It’s been a busy few weeks for the Supreme Court. Among the decisions that are being hailed as the most significant in decades, the court issued Loper Bright v. Raimondo, overturning the 40 year old Chevron doctrine, which directed courts to defer to an agency’s interpretation of their authorizing statutes. What does fishing for herring (the fact pattern of Loper Bright) have to do with developing outer space? A lot, actually. While space exploration began 67 years ago with the launch of Sputnik, the rules regulating commercial activities in outer space in many ways are just now being written. Agencies from the Federal Communications Commission (FCC) to the Federal Aviation Administration (FAA) to the National Institute of Standards and Technology (NIST) all have open proceedings affecting outer space. And without Chevron deference, all of these agency actions may be subject to challenge.

Loper Bright says that courts must determine what powers agencies hold when an authorizing statute is unclear. The decision does not say that non-expert judges will now have to make critical technical decisions, contrary to what some are saying. Agencies will retain the ability to make factual findings in implementing statutes, especially on highly technical issues, and courts will give them great weight. Administrative law nerds will note that agencies still retain Skidmore deference, the older cousin of Chevron, which still directs courts to provide substantial weight to an agency’s interpretation of statutes, based on the agency’s expertise, procedural due process and consistency in the way it has implemented its authority in the past. Then there’s the Administrative Procedure Act, passed in 1946, after Skidmore but almost 40 years before Chevron, which directs courts to review rules under a relatively low bar requiring appellants to demonstrate that the agency has been arbitrary and capricious. So agency deference is not dead, it’s just no longer a slam dunk.

This is important to the future of commercial space precisely because we’ve never had a National Space Act. Congress has never passed a comprehensive statute clearly assigning authority to specific agencies to regulate commercial outer space development. Agencies have been left to cobble together their authority from enabling statutes that, in many instances, were crafted prior to the space age. And without clear congressional direction, agencies — some with sharp elbows — have crafted a regulatory regime for outer space that, as I wrote for Utah State University’s Center for Growth and Prosperity,  is full of “gaps, overlaps, and stovepipes.”

 Yes, the FCC has statutory authority over allocating and licensing spectrum for space communications. But the FCC wants to regulate major aspects of in-space servicing, assembly and manufacturing (ISAM) that go well beyond simply spectrum use. And the FAA has statutory authority over licensing launch and reentry of rockets. But the FAA wants to impose rules on rocket upper stages that will affect them after they obtain orbit, a domain over which Congress has explicitly denied the FAA authority. Finally, NIST has been tasked by the White House to develop a framework around government march-in rights on patents developed using government grants. Each agency was doubtless counting on courts to immunize these decisions from legal challenge under Chevron deference.

In April, TechFreedom filed comments at the FCC questioning their authority over ISAM operations.

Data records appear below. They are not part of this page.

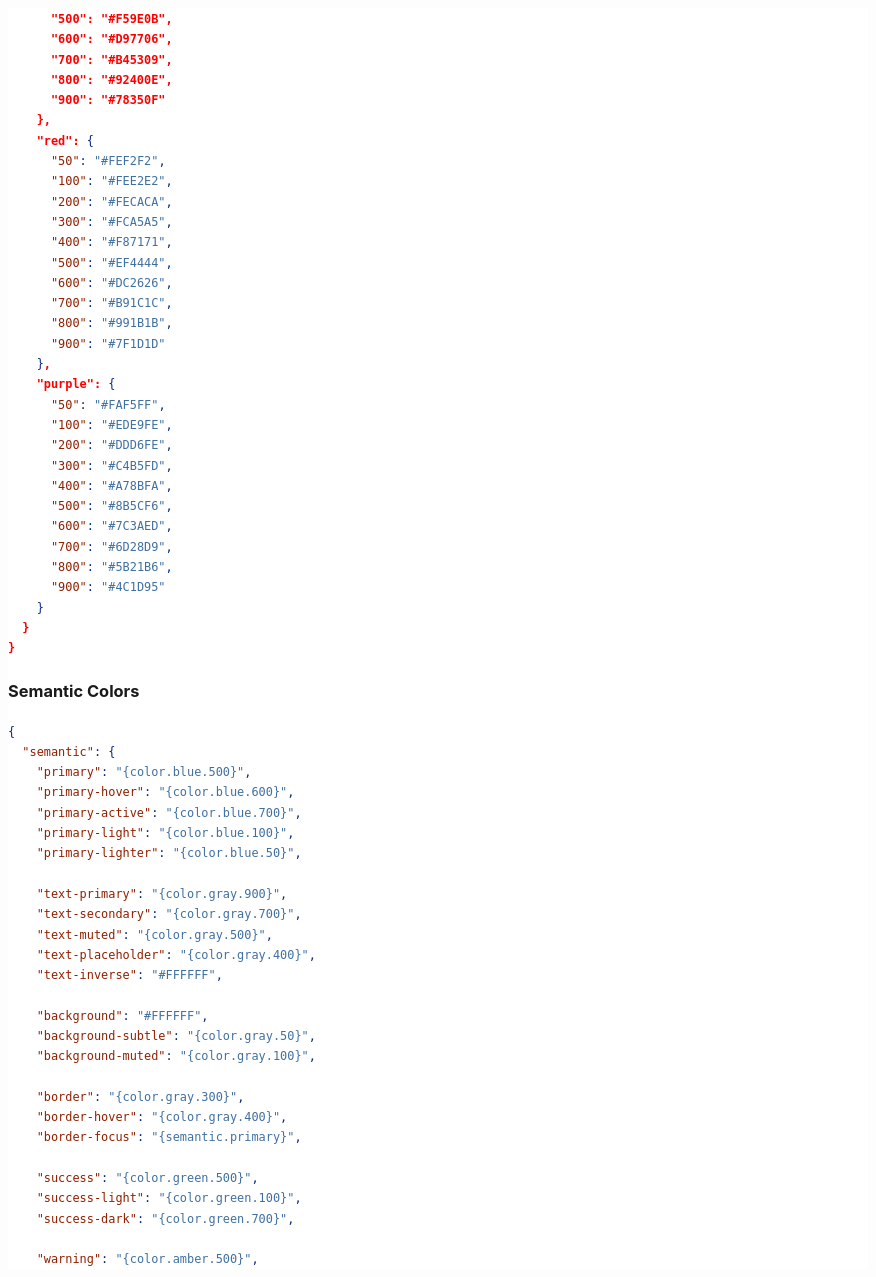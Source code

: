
 ```json
      "500": "#F59E0B",
      "600": "#D97706",
      "700": "#B45309",
      "800": "#92400E",
      "900": "#78350F"
    },
    "red": {
      "50": "#FEF2F2",
      "100": "#FEE2E2",
      "200": "#FECACA",
      "300": "#FCA5A5",
      "400": "#F87171",
      "500": "#EF4444",
      "600": "#DC2626",
      "700": "#B91C1C",
      "800": "#991B1B",
      "900": "#7F1D1D"
    },
    "purple": {
      "50": "#FAF5FF",
      "100": "#EDE9FE",
      "200": "#DDD6FE",
      "300": "#C4B5FD",
      "400": "#A78BFA",
      "500": "#8B5CF6",
      "600": "#7C3AED",
      "700": "#6D28D9",
      "800": "#5B21B6",
      "900": "#4C1D95"
    }
  }
}
```

### Semantic Colors
```json
{
  "semantic": {
    "primary": "{color.blue.500}",
    "primary-hover": "{color.blue.600}",
    "primary-active": "{color.blue.700}",
    "primary-light": "{color.blue.100}",
    "primary-lighter": "{color.blue.50}",
    
    "text-primary": "{color.gray.900}",
    "text-secondary": "{color.gray.700}",
    "text-muted": "{color.gray.500}",
    "text-placeholder": "{color.gray.400}",
    "text-inverse": "#FFFFFF",
    
    "background": "#FFFFFF",
    "background-subtle": "{color.gray.50}",
    "background-muted": "{color.gray.100}",
    
    "border": "{color.gray.300}",
    "border-hover": "{color.gray.400}",
    "border-focus": "{semantic.primary}",
    
    "success": "{color.green.500}",
    "success-light": "{color.green.100}",
    "success-dark": "{color.green.700}",
    
    "warning": "{color.amber.500}",
```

We also filed comments at the end of June questioning whether the FCC even has statutory authority to issue orbital debris rules. Last December, we warned the FAA that its authority over launch and reentry might not apply to what happens to upper stages left in orbit. All of these comments contemplated what might happen after Loper Bright.

Chief Justice Roberts’s opinion also implicates Congress in this inter-branch scrum. It is up to Congress to make clear what powers it is delegating to agencies. If it wants the agency to promulgate rules of a certain type, it needs to tell the agency to do so. And that’s exactly what Congress needs to do with regard to commercial outer space development. We need a National Space Act that clearly assigns regulatory authority to the relevant agencies, but also provides the necessary guardrails against agencies making overlapping, or worse, conflicting rules. Bills like H.R. 6131 are a good start but must be retooled after Loper Bright to better define agency rulemaking authority, when deference is appropriate, and how it should work. As I testified before the House Space Subcommittee last year:

Congress’s task is to find a balance on the continuum between “permissionless innovation” (where nearly anything goes), and the “precautionary principle” (where the government must micromanage and approve every activity by U.S. citizens in space). This is a hard, but necessary, task if we wish to continue to be leaders in the cislunar economy going forward.

Here’s hoping that Loper Bright prods Congress into action to provide a clear framework for commercial development and American leadership on the high frontier.

James E. Dunstan is Senior Counsel at TechFreedom and the founder of Mobius Legal Group, PLLC. He has more than 40 years of experience in administrative and outer space law.